Records from a collection

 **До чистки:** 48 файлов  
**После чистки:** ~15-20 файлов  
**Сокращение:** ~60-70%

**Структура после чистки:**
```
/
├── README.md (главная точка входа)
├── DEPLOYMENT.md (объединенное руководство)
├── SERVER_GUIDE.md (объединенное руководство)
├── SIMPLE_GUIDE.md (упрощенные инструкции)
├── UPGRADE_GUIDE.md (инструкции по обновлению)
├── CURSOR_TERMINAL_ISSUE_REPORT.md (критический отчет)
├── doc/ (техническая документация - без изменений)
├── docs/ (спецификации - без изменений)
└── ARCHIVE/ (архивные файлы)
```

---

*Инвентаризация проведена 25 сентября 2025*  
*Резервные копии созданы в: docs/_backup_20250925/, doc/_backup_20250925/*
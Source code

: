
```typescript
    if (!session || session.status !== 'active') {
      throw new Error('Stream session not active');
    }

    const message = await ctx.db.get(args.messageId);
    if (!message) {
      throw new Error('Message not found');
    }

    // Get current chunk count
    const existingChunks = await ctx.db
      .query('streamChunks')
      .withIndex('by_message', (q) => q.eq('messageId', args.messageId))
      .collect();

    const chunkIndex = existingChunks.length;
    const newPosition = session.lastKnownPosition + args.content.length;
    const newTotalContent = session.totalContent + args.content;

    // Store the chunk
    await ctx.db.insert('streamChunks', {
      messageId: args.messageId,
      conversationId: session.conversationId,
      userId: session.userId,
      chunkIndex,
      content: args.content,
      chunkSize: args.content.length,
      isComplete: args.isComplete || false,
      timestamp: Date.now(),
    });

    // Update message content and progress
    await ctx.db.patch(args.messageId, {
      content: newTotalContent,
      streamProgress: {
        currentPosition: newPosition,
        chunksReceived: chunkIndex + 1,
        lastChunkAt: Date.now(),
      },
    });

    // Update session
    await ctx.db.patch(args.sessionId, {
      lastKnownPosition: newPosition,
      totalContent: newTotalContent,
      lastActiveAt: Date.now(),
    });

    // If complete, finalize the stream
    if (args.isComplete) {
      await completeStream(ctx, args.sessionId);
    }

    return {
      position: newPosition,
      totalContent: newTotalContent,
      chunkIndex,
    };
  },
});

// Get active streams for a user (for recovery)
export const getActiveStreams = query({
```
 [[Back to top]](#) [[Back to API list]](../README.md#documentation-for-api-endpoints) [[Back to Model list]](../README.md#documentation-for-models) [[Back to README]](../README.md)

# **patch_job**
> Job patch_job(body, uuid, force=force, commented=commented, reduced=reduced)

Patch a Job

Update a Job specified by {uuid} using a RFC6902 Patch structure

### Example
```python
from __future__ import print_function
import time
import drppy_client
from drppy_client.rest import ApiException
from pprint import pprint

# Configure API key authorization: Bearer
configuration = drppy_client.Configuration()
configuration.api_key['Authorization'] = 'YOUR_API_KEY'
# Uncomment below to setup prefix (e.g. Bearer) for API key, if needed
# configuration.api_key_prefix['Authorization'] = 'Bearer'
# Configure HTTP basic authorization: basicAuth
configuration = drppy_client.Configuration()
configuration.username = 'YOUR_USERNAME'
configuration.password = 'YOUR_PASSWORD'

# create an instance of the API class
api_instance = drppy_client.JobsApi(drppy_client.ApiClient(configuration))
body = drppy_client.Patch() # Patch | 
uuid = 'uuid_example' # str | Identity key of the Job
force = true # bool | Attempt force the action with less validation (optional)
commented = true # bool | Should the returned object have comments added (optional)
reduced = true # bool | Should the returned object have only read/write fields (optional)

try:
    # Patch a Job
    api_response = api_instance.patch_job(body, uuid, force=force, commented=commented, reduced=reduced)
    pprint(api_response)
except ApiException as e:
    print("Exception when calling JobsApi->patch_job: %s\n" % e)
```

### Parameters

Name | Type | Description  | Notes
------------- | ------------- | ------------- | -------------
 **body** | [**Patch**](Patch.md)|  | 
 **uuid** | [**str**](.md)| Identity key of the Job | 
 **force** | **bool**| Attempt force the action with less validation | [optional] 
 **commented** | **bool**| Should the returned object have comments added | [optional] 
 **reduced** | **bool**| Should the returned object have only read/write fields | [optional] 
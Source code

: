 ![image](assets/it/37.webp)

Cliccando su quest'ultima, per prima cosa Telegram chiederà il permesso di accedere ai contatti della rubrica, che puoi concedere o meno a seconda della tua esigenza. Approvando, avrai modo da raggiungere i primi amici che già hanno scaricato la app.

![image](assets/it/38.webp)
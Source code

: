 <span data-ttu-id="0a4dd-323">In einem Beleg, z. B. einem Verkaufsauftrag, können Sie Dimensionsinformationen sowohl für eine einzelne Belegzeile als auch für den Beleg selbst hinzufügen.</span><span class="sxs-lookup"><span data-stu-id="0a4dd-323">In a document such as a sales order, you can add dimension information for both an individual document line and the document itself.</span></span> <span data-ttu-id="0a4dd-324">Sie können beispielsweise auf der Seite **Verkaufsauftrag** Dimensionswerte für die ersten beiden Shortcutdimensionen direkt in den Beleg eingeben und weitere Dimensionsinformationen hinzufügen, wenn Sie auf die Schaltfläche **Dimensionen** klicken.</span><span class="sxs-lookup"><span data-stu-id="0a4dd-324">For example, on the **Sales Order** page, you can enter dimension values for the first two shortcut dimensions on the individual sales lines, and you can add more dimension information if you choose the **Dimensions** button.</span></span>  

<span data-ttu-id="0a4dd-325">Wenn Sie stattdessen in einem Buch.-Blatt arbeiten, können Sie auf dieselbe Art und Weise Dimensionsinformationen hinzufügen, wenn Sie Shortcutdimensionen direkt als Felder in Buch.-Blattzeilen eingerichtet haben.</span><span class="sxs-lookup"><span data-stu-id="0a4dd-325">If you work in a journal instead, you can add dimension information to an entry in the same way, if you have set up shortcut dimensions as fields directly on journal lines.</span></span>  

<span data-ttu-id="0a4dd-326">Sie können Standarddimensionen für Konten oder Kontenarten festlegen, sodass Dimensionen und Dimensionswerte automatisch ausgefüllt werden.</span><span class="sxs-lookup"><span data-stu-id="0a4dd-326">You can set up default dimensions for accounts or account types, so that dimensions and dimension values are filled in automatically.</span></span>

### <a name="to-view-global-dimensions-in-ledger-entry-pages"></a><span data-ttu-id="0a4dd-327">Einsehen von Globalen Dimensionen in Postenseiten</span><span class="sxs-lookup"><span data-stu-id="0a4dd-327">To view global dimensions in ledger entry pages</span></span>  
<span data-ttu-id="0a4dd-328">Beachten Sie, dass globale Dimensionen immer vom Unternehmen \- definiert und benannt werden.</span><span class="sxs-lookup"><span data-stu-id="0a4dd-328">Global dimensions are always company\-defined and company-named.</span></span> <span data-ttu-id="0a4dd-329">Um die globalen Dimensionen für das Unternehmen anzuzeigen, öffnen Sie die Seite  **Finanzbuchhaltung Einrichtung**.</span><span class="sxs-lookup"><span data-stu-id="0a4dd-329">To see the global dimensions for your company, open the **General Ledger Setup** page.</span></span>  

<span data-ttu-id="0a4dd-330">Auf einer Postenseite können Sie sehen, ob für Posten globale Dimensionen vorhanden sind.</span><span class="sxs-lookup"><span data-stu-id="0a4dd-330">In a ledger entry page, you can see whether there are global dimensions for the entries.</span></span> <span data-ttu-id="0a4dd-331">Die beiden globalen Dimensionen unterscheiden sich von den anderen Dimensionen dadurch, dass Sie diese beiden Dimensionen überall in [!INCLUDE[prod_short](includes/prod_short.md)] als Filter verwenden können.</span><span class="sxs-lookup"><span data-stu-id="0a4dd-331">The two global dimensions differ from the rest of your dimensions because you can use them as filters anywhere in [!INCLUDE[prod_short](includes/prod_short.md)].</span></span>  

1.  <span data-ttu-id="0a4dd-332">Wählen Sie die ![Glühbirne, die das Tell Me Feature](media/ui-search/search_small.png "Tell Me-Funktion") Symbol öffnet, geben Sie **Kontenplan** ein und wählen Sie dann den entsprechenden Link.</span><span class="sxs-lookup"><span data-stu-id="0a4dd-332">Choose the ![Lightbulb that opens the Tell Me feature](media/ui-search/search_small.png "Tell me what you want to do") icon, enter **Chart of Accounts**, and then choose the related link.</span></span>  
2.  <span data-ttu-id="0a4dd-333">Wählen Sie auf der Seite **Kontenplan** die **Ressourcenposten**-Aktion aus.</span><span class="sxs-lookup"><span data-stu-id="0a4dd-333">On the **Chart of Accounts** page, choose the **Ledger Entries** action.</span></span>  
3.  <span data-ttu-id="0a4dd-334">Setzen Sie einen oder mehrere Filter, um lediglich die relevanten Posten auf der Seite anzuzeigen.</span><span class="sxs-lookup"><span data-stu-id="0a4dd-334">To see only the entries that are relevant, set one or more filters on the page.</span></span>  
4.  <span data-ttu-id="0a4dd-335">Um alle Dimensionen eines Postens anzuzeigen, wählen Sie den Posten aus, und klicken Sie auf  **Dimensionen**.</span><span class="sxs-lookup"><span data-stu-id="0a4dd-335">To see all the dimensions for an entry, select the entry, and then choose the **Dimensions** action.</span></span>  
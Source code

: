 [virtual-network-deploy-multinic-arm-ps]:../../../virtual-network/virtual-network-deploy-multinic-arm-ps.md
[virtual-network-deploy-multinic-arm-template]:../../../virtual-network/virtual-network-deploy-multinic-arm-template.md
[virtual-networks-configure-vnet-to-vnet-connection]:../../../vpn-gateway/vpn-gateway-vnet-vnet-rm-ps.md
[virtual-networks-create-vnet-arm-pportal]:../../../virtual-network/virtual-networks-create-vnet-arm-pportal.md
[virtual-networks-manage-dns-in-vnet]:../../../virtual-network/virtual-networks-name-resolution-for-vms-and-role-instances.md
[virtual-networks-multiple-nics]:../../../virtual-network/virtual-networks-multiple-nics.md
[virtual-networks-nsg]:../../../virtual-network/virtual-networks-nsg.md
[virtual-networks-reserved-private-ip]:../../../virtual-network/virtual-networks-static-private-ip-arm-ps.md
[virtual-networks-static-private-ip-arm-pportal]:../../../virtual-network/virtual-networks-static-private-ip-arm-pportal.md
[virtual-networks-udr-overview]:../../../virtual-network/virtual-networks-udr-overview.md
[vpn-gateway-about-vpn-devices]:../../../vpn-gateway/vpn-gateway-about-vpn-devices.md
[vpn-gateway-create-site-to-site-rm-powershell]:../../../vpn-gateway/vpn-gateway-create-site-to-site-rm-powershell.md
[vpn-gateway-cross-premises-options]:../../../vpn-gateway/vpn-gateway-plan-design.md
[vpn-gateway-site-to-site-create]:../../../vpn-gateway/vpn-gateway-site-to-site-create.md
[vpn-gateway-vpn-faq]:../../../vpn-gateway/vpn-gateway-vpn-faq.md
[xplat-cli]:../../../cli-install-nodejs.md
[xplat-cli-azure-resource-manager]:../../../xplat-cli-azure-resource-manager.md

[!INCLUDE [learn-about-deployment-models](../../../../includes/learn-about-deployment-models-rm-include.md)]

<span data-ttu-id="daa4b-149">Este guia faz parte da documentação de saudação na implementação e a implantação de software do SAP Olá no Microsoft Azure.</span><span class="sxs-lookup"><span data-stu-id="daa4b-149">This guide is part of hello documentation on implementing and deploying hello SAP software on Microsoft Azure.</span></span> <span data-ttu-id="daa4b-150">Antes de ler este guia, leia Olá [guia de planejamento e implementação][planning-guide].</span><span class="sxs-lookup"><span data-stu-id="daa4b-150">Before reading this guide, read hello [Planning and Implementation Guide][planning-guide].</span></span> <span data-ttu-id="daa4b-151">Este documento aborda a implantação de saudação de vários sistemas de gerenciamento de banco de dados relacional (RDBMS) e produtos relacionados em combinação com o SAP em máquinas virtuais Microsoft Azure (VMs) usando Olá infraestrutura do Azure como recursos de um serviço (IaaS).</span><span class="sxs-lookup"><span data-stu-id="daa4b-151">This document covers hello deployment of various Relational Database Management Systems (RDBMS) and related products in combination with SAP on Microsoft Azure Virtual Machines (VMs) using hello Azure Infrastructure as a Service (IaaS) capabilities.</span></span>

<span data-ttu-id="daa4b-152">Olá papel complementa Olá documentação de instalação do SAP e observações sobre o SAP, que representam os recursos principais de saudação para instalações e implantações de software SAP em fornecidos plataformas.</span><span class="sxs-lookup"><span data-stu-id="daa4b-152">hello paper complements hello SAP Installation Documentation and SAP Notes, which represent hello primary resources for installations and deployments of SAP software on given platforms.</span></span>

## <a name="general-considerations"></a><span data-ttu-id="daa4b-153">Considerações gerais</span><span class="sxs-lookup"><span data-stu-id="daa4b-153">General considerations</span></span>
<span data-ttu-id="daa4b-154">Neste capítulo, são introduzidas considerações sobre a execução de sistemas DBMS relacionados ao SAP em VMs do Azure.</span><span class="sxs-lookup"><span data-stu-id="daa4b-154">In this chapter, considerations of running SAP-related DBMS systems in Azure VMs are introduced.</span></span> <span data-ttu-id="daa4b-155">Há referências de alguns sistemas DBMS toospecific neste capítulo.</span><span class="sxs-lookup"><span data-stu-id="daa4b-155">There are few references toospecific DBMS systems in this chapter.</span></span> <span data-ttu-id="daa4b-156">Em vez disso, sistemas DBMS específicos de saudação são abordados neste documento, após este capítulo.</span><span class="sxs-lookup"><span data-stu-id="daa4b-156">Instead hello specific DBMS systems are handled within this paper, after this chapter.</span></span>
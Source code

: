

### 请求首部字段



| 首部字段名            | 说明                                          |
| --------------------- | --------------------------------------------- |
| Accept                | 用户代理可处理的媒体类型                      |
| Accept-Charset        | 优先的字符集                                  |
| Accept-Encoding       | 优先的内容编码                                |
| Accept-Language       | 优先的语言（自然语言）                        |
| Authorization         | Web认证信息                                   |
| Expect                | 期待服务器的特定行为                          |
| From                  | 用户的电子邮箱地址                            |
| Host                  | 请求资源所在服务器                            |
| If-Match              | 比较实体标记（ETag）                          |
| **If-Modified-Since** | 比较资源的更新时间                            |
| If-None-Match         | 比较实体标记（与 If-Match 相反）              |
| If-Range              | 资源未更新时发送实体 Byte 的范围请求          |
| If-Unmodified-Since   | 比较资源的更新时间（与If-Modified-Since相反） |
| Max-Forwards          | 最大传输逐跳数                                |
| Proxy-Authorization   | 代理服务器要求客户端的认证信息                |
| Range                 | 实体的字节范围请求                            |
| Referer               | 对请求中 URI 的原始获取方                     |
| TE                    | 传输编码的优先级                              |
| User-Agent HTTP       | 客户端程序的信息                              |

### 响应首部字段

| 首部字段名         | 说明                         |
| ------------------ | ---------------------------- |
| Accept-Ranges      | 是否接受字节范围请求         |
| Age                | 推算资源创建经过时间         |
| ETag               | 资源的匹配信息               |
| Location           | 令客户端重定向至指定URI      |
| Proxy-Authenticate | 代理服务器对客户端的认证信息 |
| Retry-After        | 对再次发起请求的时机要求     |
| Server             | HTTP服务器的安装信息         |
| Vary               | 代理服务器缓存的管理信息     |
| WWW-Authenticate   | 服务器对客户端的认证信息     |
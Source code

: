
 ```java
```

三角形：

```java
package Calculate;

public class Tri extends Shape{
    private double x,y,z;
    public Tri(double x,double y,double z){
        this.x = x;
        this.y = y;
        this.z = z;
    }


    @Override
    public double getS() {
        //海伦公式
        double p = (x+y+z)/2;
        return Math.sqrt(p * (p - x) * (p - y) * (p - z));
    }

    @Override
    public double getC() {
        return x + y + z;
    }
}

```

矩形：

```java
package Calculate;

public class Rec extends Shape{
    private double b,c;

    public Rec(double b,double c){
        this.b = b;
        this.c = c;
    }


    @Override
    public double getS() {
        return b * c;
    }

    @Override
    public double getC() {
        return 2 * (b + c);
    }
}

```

* **ASSIGNMENT**: Find every line in the records that has the word "double". Copy those lines.

* **FINISHED EXERCISE**:
    private double x,y,z;
    public Tri(double x,double y,double z){
    public double getS() {
        double p = (x+y+z)/2;
    public double getC() {
    private double b,c;
    public Rec(double b,double c){
    public double getS() {
    public double getC() {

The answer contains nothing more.